◆ **REQUIRED WORK**
Scan the data below and copy each line where "http" occurs.

◆ **Saved entries**
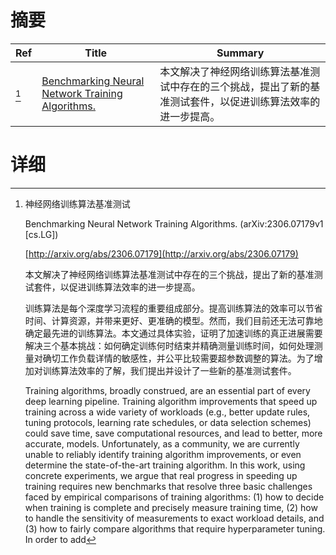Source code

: # 摘要

| Ref | Title | Summary |
| --- | --- | --- |
| [^1] | [Benchmarking Neural Network Training Algorithms.](http://arxiv.org/abs/2306.07179) | 本文解决了神经网络训练算法基准测试中存在的三个挑战，提出了新的基准测试套件，以促进训练算法效率的进一步提高。 |

# 详细

[^1]: 神经网络训练算法基准测试

    Benchmarking Neural Network Training Algorithms. (arXiv:2306.07179v1 [cs.LG])

    [http://arxiv.org/abs/2306.07179](http://arxiv.org/abs/2306.07179)

    本文解决了神经网络训练算法基准测试中存在的三个挑战，提出了新的基准测试套件，以促进训练算法效率的进一步提高。

    

    训练算法是每个深度学习流程的重要组成部分。提高训练算法的效率可以节省时间、计算资源，并带来更好、更准确的模型。然而，我们目前还无法可靠地确定最先进的训练算法。本文通过具体实验，证明了加速训练的真正进展需要解决三个基本挑战：如何确定训练何时结束并精确测量训练时间，如何处理测量对确切工作负载详情的敏感性，并公平比较需要超参数调整的算法。为了增加对训练算法效率的了解，我们提出并设计了一些新的基准测试套件。

    Training algorithms, broadly construed, are an essential part of every deep learning pipeline. Training algorithm improvements that speed up training across a wide variety of workloads (e.g., better update rules, tuning protocols, learning rate schedules, or data selection schemes) could save time, save computational resources, and lead to better, more accurate, models. Unfortunately, as a community, we are currently unable to reliably identify training algorithm improvements, or even determine the state-of-the-art training algorithm. In this work, using concrete experiments, we argue that real progress in speeding up training requires new benchmarks that resolve three basic challenges faced by empirical comparisons of training algorithms: (1) how to decide when training is complete and precisely measure training time, (2) how to handle the sensitivity of measurements to exact workload details, and (3) how to fairly compare algorithms that require hyperparameter tuning. In order to add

◆ **EXERCISE OUTPUT**
| [^1] | [Benchmarking Neural Network Training Algorithms.](http://arxiv.org/abs/2306.07179) | 本文解决了神经网络训练算法基准测试中存在的三个挑战，提出了新的基准测试套件，以促进训练算法效率的进一步提高。 |
    [http://arxiv.org/abs/2306.07179](http://arxiv.org/abs/2306.07179)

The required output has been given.